[Source data]
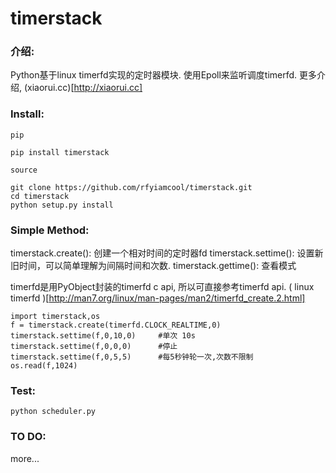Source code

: # timerstack

### 介绍:

Python基于linux timerfd实现的定时器模块. 使用Epoll来监听调度timerfd.  更多介绍,  (xiaorui.cc)[http://xiaorui.cc]

### Install:

`pip`
```
pip install timerstack
```

`source`
```
git clone https://github.com/rfyiamcool/timerstack.git
cd timerstack
python setup.py install
```

### Simple Method:

timerstack.create():   创建一个相对时间的定时器fd
timerstack.settime():  设置新旧时间，可以简单理解为间隔时间和次数.
timerstack.gettime():  查看模式

timerfd是用PyObject封装的timerfd c api, 所以可直接参考timerfd api.  ( linux timerfd )[http://man7.org/linux/man-pages/man2/timerfd_create.2.html]

```
import timerstack,os
f = timerstack.create(timerfd.CLOCK_REALTIME,0)
timerstack.settime(f,0,10,0)     #单次 10s 
timerstack.settime(f,0,0,0)      #停止 
timerstack.settime(f,0,5,5)      #每5秒钟轮一次,次数不限制
os.read(f,1024)
```

### Test:
```
python scheduler.py
```


### TO DO:
more...
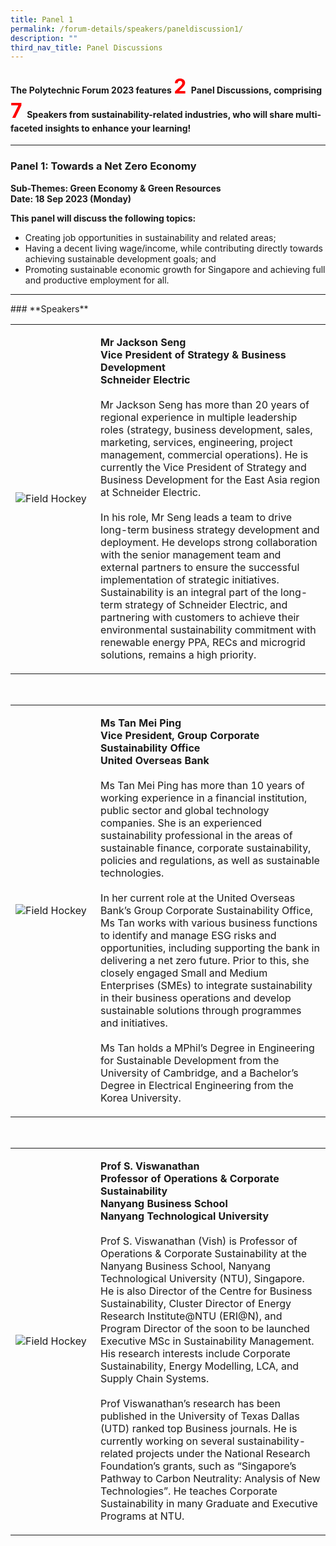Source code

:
```yaml
---
title: Panel 1
permalink: /forum-details/speakers/paneldiscussion1/
description: ""
third_nav_title: Panel Discussions
---
```

#### <b>The Polytechnic Forum 2023 features <font size="+3.5"><font color="red"><b>2 </b></font></font>Panel Discussions, comprising <font size="+3.5"><font color="red"><b>7 </b></font></font>Speakers from sustainability-related industries, who will share multi-faceted insights to enhance your learning!</b>
<hr>

### **Panel 1: Towards a Net Zero Economy**<br>

**Sub-Themes: Green Economy &amp; Green Resources<br>
Date: 18 Sep 2023 (Monday)**

**This panel will discuss the following topics:**

* Creating job opportunities in sustainability and related areas;
* Having a decent living wage/income, while contributing directly towards achieving sustainable development goals; and
* Promoting sustainable economic growth for Singapore and achieving full and productive employment for all.
<hr>
### **Speakers**<br>
<table>
    <tbody><tr>
        <td style="width:27%"><img src="https://hosting.photobucket.com/images/i/tracyng81/Jackson_Seng.jpg?width=320&amp;height=320&amp;fit=bounds" style="display:block;margin-left:auto;margin-right:auto;" alt="Field Hockey"></td>
        <td><p><b>Mr Jackson Seng
                <br>Vice President of Strategy &amp; Business Development
					<br>Schneider Electric</b><br>
                <br>Mr Jackson Seng has more than 20 years of regional experience in multiple leadership roles (strategy, business development, sales, marketing, services, engineering, project management, commercial operations). He is currently the Vice President of Strategy and Business Development for the East Asia region at Schneider Electric.<br>
                <br>In his role, Mr Seng leads a team to drive long-term business strategy development and deployment. He develops strong collaboration with the senior management team and external partners to ensure the successful implementation of strategic initiatives. Sustainability is an integral part of the long-term strategy of Schneider Electric, and partnering with customers to achieve their environmental sustainability commitment with renewable energy PPA, RECs and microgrid solutions, remains a high priority.<br>              
            </p>
        </td>
    </tr>
</tbody></table><p></p>
<br>
<table>
    <tbody><tr>
        <td style="width:27%"><img src="https://hosting.photobucket.com/images/i/tracyng81/Tan_Mei_Ping.jpg?width=320&amp;height=320&amp;fit=bounds" style="display:block;margin-left:auto;margin-right:auto;" alt="Field Hockey"></td>
        <td><p><b>Ms Tan Mei Ping
                <br>Vice President, Group Corporate Sustainability Office
					<br>United Overseas Bank</b><br>
                <br>Ms Tan Mei Ping has more than 10 years of working experience in a financial institution, public sector and global technology companies. She is an experienced sustainability professional in the areas of sustainable finance, corporate sustainability, policies and regulations, as well as sustainable technologies.<br>
                <br>In her current role at the United Overseas Bank’s Group Corporate Sustainability Office, Ms Tan works with various business functions to identify and manage ESG risks and opportunities, including supporting the bank in delivering a net zero future. Prior to this, she closely engaged Small and Medium Enterprises (SMEs) to integrate sustainability in their business operations and develop sustainable solutions through programmes and initiatives.<br>
					<br>Ms Tan holds a MPhil’s Degree in Engineering for Sustainable Development from the University of Cambridge, and a Bachelor’s Degree in Electrical Engineering from the Korea University.<br>
            </p>
        </td>
    </tr>
</tbody></table><p></p>
<br>
<table>
    <tbody><tr>
        <td style="width:27%"><img src="https://hosting.photobucket.com/images/i/tracyng81/Dr_S._Viswanathan.jpg?width=590&amp;height=590&amp;fit=bounds" style="display:block;margin-left:auto;margin-right:auto;" alt="Field Hockey"></td>
        <td><p><b>Prof S. Viswanathan
                <br>Professor of Operations &amp; Corporate Sustainability
					<br>Nanyang Business School
					<br>Nanyang Technological University</b><br>
                <br>Prof S. Viswanathan (Vish) is Professor of Operations &amp; Corporate Sustainability at the Nanyang Business School, Nanyang Technological University (NTU), Singapore. He is also Director of the Centre for Business Sustainability, Cluster Director of Energy Research Institute@NTU (ERI@N), and Program Director of the soon to be launched Executive MSc in Sustainability Management. His research interests include Corporate Sustainability, Energy Modelling, LCA, and Supply Chain Systems.<br>
                <br>Prof Viswanathan’s research has been published in the University of Texas Dallas (UTD) ranked top Business journals. He is currently working on several sustainability-related projects under the National Research Foundation’s grants, such as “Singapore’s Pathway to Carbon Neutrality: Analysis of New Technologies”. He teaches Corporate Sustainability in many Graduate and Executive Programs at NTU.<br>
            </p>
        </td>
    </tr>
</tbody></table><p></p>
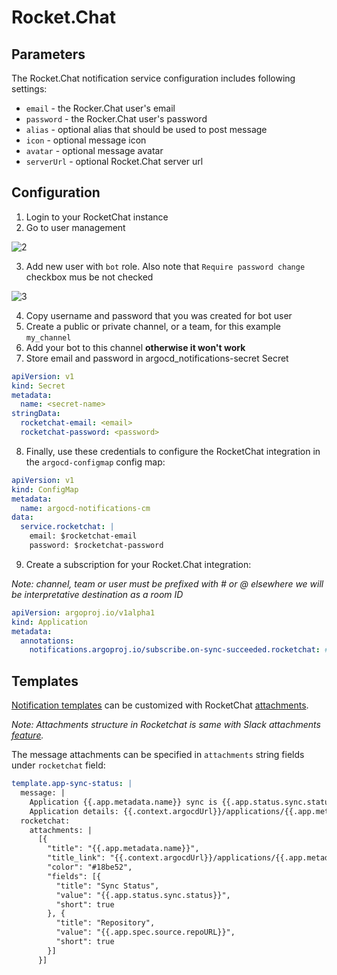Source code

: # Rocket.Chat

## Parameters

The Rocket.Chat notification service configuration includes following settings:

* `email` - the Rocker.Chat user's email
* `password` - the Rocker.Chat user's password
* `alias` - optional alias that should be used to post message
* `icon` - optional message icon
* `avatar` - optional message avatar
* `serverUrl` - optional Rocket.Chat server url

## Configuration

1. Login to your RocketChat instance
2. Go to user management

![2](https://user-images.githubusercontent.com/15252187/115824993-7ccad900-a411-11eb-89de-6a0c4438ffdf.png)

3. Add new user with `bot` role. Also note that `Require password change` checkbox mus be not checked

![3](https://user-images.githubusercontent.com/15252187/115825174-b4d21c00-a411-11eb-8f20-cda48cea9fad.png)

4. Copy username and password that you was created for bot user
5. Create a public or private channel, or a team, for this example `my_channel`
6. Add your bot to this channel **otherwise it won't work**
7. Store email and password in argocd_notifications-secret Secret
 
```yaml
apiVersion: v1
kind: Secret
metadata:
  name: <secret-name>
stringData:
  rocketchat-email: <email>
  rocketchat-password: <password>
```

8. Finally, use these credentials to configure the RocketChat integration in the `argocd-configmap` config map: 

```yaml
apiVersion: v1
kind: ConfigMap
metadata:
  name: argocd-notifications-cm
data:
  service.rocketchat: |
    email: $rocketchat-email
    password: $rocketchat-password
```

9. Create a subscription for your Rocket.Chat integration:

*Note: channel, team or user must be prefixed with # or @ elsewhere we will be interpretative destination as a room ID*

```yaml
apiVersion: argoproj.io/v1alpha1
kind: Application
metadata:
  annotations:
    notifications.argoproj.io/subscribe.on-sync-succeeded.rocketchat: #my_channel
```

## Templates

[Notification templates](../templates.md) can be customized with RocketChat [attachments](https://developer.rocket.chat/api/rest-api/methods/chat/postmessage#attachments-detail).

*Note: Attachments structure in Rocketchat is same with Slack attachments [feature](https://api.slack.com/messaging/composing/layouts).*

<!-- TODO: @sergeyshevch Need to add screenshot with RocketChat attachments -->

The message attachments can be specified in `attachments` string fields under `rocketchat` field:

```yaml
template.app-sync-status: |
  message: |
    Application {{.app.metadata.name}} sync is {{.app.status.sync.status}}.
    Application details: {{.context.argocdUrl}}/applications/{{.app.metadata.name}}.
  rocketchat:
    attachments: |
      [{
        "title": "{{.app.metadata.name}}",
        "title_link": "{{.context.argocdUrl}}/applications/{{.app.metadata.name}}",
        "color": "#18be52",
        "fields": [{
          "title": "Sync Status",
          "value": "{{.app.status.sync.status}}",
          "short": true
        }, {
          "title": "Repository",
          "value": "{{.app.spec.source.repoURL}}",
          "short": true
        }]
      }]
```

_DIRECTIONS FOR THIS TASK_.
Give back, exactly as written, the stretch from the line with "and related areas;" through the line with "<br>Schneider Electric</b><br>", and no other lines from the records above.

_RESPONSE AREA_.
* Creating job opportunities in sustainability and related areas;
* Having a decent living wage/income, while contributing directly towards achieving sustainable development goals; and
* Promoting sustainable economic growth for Singapore and achieving full and productive employment for all.
<hr>
### **Speakers**<br>
<table>
    <tbody><tr>
        <td style="width:27%"><img src="https://hosting.photobucket.com/images/i/tracyng81/Jackson_Seng.jpg?width=320&amp;height=320&amp;fit=bounds" style="display:block;margin-left:auto;margin-right:auto;" alt="Field Hockey"></td>
        <td><p><b>Mr Jackson Seng
                <br>Vice President of Strategy &amp; Business Development
					<br>Schneider Electric</b><br>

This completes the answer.